##### RECORDED INFORMATION #####

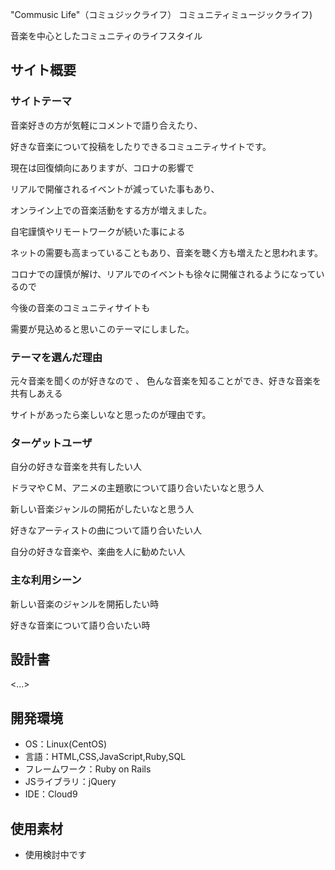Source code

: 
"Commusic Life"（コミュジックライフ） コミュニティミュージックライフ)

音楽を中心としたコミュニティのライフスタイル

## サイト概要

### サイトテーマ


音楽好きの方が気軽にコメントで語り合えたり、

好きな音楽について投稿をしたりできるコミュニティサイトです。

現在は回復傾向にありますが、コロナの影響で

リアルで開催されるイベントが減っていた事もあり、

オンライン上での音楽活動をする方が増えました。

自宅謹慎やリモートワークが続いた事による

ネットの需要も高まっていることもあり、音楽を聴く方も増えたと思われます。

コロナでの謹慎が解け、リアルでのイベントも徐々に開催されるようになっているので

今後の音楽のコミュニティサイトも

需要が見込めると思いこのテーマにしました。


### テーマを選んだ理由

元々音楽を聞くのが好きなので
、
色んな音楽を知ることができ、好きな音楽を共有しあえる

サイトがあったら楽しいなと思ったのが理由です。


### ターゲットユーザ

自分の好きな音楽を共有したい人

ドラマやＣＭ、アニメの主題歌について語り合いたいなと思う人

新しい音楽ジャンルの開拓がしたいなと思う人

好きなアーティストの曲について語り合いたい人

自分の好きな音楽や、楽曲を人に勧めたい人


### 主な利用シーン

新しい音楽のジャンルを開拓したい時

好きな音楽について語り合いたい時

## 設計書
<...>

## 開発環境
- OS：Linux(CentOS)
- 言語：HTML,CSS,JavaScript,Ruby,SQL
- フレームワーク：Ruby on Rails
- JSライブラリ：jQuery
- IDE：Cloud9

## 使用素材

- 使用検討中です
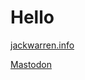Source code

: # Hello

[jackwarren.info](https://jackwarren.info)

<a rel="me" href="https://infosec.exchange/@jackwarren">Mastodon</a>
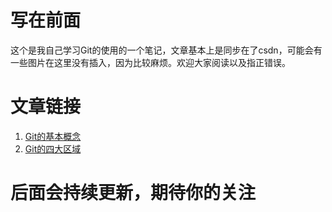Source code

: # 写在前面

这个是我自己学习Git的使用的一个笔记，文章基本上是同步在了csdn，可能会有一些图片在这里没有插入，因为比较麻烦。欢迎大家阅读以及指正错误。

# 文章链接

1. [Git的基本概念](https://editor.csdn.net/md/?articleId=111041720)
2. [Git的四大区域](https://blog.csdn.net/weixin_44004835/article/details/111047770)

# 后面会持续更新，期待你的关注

#####
##### RECORDED INFORMATION #####

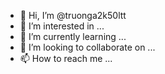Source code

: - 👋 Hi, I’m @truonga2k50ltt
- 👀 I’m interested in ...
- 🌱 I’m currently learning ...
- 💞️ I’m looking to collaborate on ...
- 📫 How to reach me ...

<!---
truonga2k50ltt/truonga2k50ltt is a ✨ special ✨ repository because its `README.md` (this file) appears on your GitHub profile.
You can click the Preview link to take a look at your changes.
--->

#####
##### RECORDED INFORMATION #####

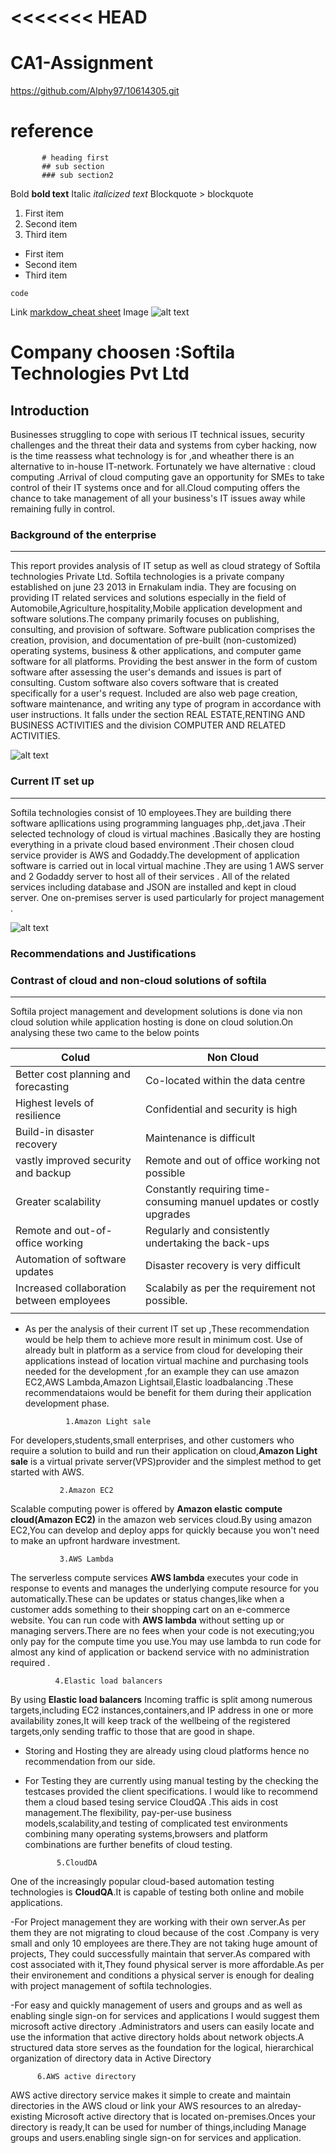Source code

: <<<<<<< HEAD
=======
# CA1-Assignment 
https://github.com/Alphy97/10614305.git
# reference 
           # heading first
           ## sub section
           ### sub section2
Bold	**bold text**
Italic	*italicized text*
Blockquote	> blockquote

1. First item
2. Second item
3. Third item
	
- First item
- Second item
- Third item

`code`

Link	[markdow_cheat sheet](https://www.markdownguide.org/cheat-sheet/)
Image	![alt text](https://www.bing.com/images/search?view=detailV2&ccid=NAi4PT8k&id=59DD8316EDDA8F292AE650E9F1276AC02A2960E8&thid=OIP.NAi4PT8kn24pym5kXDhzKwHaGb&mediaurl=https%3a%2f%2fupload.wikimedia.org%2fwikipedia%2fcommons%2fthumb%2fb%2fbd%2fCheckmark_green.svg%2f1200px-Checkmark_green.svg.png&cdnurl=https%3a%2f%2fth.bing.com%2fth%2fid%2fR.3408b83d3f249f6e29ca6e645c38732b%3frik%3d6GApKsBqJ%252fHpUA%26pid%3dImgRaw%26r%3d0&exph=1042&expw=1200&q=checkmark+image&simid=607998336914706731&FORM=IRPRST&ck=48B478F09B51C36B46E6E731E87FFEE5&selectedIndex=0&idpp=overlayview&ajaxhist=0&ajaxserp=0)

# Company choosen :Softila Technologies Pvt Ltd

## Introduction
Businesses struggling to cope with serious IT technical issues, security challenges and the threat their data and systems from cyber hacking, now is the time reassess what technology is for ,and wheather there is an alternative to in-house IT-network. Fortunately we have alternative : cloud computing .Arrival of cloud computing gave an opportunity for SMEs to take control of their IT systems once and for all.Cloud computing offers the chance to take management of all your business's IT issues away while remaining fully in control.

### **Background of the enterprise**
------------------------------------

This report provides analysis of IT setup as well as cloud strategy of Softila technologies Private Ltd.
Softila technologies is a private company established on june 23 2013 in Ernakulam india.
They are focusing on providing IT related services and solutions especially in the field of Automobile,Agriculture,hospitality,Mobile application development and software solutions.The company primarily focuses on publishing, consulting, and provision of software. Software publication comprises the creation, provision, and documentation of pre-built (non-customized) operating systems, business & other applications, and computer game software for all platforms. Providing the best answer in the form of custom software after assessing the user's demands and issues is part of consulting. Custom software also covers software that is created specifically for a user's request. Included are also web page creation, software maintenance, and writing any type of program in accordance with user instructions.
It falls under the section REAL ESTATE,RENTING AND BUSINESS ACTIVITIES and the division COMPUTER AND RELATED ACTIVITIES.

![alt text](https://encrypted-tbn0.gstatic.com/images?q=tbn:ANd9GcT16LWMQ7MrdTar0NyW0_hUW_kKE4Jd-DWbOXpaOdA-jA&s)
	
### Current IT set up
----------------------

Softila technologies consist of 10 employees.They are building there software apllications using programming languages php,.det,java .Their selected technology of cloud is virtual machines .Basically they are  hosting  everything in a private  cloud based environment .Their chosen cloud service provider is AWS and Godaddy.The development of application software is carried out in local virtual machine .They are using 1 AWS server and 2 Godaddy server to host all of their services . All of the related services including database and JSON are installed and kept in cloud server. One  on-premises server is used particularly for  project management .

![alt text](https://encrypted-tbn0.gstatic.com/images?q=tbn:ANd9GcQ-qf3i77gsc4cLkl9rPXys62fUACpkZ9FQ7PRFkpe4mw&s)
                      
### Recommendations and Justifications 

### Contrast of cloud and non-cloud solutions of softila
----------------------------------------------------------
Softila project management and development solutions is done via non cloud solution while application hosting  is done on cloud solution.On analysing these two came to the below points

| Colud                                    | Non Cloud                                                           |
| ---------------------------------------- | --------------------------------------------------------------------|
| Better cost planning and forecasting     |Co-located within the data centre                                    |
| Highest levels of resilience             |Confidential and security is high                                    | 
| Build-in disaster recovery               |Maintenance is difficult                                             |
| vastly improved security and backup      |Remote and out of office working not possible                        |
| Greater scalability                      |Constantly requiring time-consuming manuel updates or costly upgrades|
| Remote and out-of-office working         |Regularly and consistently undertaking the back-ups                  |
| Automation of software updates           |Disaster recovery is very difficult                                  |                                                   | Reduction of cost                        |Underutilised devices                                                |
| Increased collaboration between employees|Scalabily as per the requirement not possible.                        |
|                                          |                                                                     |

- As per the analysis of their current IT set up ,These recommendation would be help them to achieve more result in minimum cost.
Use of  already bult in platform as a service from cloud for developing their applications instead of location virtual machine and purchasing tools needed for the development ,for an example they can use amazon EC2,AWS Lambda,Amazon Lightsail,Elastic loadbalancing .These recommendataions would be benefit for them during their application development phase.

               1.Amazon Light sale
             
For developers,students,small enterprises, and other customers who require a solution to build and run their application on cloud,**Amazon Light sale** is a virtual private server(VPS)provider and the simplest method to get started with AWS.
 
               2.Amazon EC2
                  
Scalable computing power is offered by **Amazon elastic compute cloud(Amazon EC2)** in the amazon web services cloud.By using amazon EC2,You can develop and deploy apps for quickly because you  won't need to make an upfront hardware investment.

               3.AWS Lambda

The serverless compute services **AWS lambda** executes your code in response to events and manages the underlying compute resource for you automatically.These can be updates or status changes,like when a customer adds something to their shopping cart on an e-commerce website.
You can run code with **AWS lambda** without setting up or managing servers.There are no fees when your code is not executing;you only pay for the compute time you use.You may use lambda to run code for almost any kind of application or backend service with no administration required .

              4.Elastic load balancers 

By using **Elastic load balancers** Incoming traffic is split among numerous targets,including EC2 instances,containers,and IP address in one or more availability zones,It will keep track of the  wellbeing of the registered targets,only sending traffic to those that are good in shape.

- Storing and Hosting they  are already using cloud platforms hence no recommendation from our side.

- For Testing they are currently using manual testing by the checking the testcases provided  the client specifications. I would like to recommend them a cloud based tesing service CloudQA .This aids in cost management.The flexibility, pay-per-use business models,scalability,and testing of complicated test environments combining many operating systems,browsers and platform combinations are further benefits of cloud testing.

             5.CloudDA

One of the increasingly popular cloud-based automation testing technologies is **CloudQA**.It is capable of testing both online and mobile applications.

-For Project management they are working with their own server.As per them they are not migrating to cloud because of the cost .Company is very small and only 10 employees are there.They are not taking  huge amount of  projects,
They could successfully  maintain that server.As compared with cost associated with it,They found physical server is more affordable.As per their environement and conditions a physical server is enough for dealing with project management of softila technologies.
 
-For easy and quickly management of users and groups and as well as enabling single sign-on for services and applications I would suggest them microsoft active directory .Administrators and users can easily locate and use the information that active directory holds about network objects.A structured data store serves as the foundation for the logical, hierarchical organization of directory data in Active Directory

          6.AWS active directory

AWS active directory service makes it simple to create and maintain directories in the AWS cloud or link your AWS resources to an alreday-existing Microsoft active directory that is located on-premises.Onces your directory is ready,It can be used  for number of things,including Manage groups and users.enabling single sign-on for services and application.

#####

=== TASK DIRECTIONS ===
Only one stretch of the listing above is to be duplicated: the lines from the one containing "自分の好きな音楽を共有したい人" through the one containing "# 后面会持续更新，期待你的关注", both included. Copy them exactly, minus the pictures.

=== PROBLEM SOLUTION ===
自分の好きな音楽を共有したい人

ドラマやＣＭ、アニメの主題歌について語り合いたいなと思う人

新しい音楽ジャンルの開拓がしたいなと思う人

好きなアーティストの曲について語り合いたい人

自分の好きな音楽や、楽曲を人に勧めたい人


### 主な利用シーン

新しい音楽のジャンルを開拓したい時

好きな音楽について語り合いたい時

## 設計書
<...>

## 開発環境
- OS：Linux(CentOS)
- 言語：HTML,CSS,JavaScript,Ruby,SQL
- フレームワーク：Ruby on Rails
- JSライブラリ：jQuery
- IDE：Cloud9

## 使用素材

- 使用検討中です
Source code

: # Hello

[jackwarren.info](https://jackwarren.info)

<a rel="me" href="https://infosec.exchange/@jackwarren">Mastodon</a>
Source code

: # 写在前面

这个是我自己学习Git的使用的一个笔记，文章基本上是同步在了csdn，可能会有一些图片在这里没有插入，因为比较麻烦。欢迎大家阅读以及指正错误。

# 文章链接

1. [Git的基本概念](https://editor.csdn.net/md/?articleId=111041720)
2. [Git的四大区域](https://blog.csdn.net/weixin_44004835/article/details/111047770)

# 后面会持续更新，期待你的关注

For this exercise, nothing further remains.